I named him Kikeona, “Strong Fighter," because he was going to have to live up to his name. But, 2 days later, Chris started calling him Rowdy. As fragile as he was, he was all boy and a rowdy little guy. It fit him, so “Rowdy” became his nickname.
It is impossible to tell his story in just a few paragraphs. (Link to full story provided below) Rowdy overcame one crisis after another. Were it not for several key decisions in the first three months, we would surely have lost him. No one person can take the credit for saving his life. Those first veterinarians were his first miracle, but Rowdy had many more life-saving miracles and so many people dedicated to seeing him through his challenges.
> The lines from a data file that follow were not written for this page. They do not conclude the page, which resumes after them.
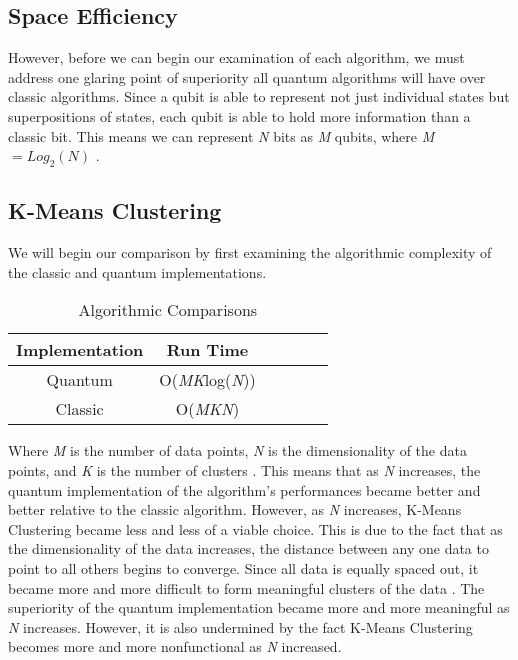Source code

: \documentclass[conference]{IEEEtran}
\begin{document}
\subsection{Space Efficiency}
However, before we can begin our examination of each algorithm, we must address one glaring point of superiority all quantum algorithms will have over classic algorithms. Since a qubit is able to represent not just individual states but superpositions of states, each qubit is able to hold more information than a classic bit. This means we can represent \emph{N} bits as \emph{M} qubits, where \emph{M} $ = Log_2(N)$ \cite{b12}.
\subsection{K-Means Clustering}
We will begin our comparison by first examining the algorithmic complexity of the classic and quantum implementations. 
\begin{table}[H]
\centering
\caption{Algorithmic Comparisons}
\begin{tabular}{|c|c|c|c|c|c|}
\hline
 Implementation & Run Time   \\
\hline
Quantum & O(\emph{MK}log(\emph{N})) \\
\hline
Classic & O(\emph{MKN}) \\
\hline
\end{tabular}
\end{table}
Where \emph{M} is the number of data points, \emph{N} is the dimensionality of the data points, and \emph{K} is the number of clusters \cite{b6}. This means that as \emph{N} increases, the quantum implementation of the algorithm's performances became better and better relative to the classic algorithm. However, as \emph{N} increases, K-Means Clustering became less and less of a viable choice. This is due to the fact that as the dimensionality of the data increases, the distance between any one data to point to all others begins to converge. Since all data is equally spaced out, it became more and more difficult to form meaningful clusters of the data \cite{b15}. The superiority of the quantum implementation became more and more meaningful as \emph{N} increases. However, it is also undermined by the fact K-Means Clustering becomes more and more nonfunctional as \emph{N} increased.  
\end{document}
Today, he is happy and healthy, intelligent and mischievous. He knows he is a horse even though he spent his first 3 and a half months in our living room. He is also one of the most beautiful horses I have ever laid eyes on. His head alone looks like it was made by a sculptor. He is extremely popular here. Everyone enjoys feeding him yogurt by spoon, watching him run like the wind in the arena, and seeing him play with his very own donkey, Gasston.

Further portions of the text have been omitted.